Chemical modulation of the biological activity of reutericyclin: a membrane-active antibiotic from Lactobacillus reuteri

Abstract

Whilst the development of membrane-active antibiotics is now an attractive therapeutic concept, progress in this area is disadvantaged by poor knowledge of the structure-activity relationship (SAR) required for optimizing molecules to selectively target bacteria. This prompted us to explore the SAR of the Lactobacillus reuteri membrane-active antibiotic reutericyclin, modifying three key positions about its tetramic acid core. The SAR revealed that lipophilic analogs were generally more active against Gram-positive pathogens, but introduction of polar and charged substituents diminished their activity. This was confirmed by cytometric assays showing that inactive compounds failed to dissipate the membrane potential. Radiolabeled substrate assays indicated that dissipation of the membrane potential by active reutericyclins correlated with inhibition of macromolecular synthesis in cells. However, compounds with good antibacterial activities also showed cytotoxicity against Vero cells and hemolytic activity. Although this study highlights the challenge of optimizing membrane-active antibiotics, it shows that by increasing antibacterial potency the selectivity index could be widened, allowing use of lower non-cytotoxic doses.

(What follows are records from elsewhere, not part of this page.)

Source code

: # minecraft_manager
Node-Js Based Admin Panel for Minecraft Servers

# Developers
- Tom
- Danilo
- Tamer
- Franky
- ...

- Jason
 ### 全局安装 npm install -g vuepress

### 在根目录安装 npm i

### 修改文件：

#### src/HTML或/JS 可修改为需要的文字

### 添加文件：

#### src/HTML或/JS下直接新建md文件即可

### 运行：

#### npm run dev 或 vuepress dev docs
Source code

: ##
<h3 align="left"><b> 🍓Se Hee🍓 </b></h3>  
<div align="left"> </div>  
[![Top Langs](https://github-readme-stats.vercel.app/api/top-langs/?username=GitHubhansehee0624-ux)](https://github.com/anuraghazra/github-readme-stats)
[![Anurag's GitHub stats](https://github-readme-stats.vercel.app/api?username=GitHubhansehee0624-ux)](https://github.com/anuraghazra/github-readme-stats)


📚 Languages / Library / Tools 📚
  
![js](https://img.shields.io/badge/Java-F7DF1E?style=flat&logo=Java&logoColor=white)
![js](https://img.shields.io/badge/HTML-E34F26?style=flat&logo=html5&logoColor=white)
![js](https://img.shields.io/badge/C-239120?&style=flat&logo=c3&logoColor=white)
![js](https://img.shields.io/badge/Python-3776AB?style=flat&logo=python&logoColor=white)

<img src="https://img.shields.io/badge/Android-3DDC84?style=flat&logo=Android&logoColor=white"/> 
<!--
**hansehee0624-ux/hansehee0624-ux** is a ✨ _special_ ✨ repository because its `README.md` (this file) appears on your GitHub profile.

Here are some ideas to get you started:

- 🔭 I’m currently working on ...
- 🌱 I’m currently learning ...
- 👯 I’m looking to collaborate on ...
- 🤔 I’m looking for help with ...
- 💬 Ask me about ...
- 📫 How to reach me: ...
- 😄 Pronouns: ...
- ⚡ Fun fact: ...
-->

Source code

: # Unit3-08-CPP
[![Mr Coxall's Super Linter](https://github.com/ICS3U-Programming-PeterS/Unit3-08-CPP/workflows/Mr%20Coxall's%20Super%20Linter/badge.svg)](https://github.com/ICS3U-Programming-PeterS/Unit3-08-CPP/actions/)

Figure 1. Studies on the membrane active agent reutericyclin.

A] Objectives of the study - 1] Perform structure-activity relationship (SAR) study by modifying the 1, 3 and 5-positions of the tetramic core 2] Determine selectivity index by measuring cytotoxicity against Vero cells and comparing to MIC against S. aureus Newman strain and 3] Determine the mechanism of action against S. aureus. B] Synthetic scheme for the preparation of the reutericyclin analogs.

Figure 2. Effects on membrane potential of S. aureus.

A] Reutericyclin (REU) acts in a concentration-dependent with full collapse of the membrane potential at 10 μM, similar to the control CCCP. B] Comparison of the ability of reutericyclin analogs at 10 μM to dissipate the membrane potential; complete dissipation of the membrane potential by CCCP (10 μM) is shown.

Figure 3. Effect of reutericyclins on the macromolecular synthesis of S. aureus.

The concentrations of compounds corresponding to 1 and 4 × their MICs are: 1 i.e. reutericyclin, (0.78 and 3.12 μg/ml), 5 (0.78 and 3.13 μg/ml), 13 (0.2 and 0.8 μg/ml). Controls were: novobiocin (8 μg/ml), rifampicin (0.08 μg/ml) and tetracycline (1.6 μg/ml).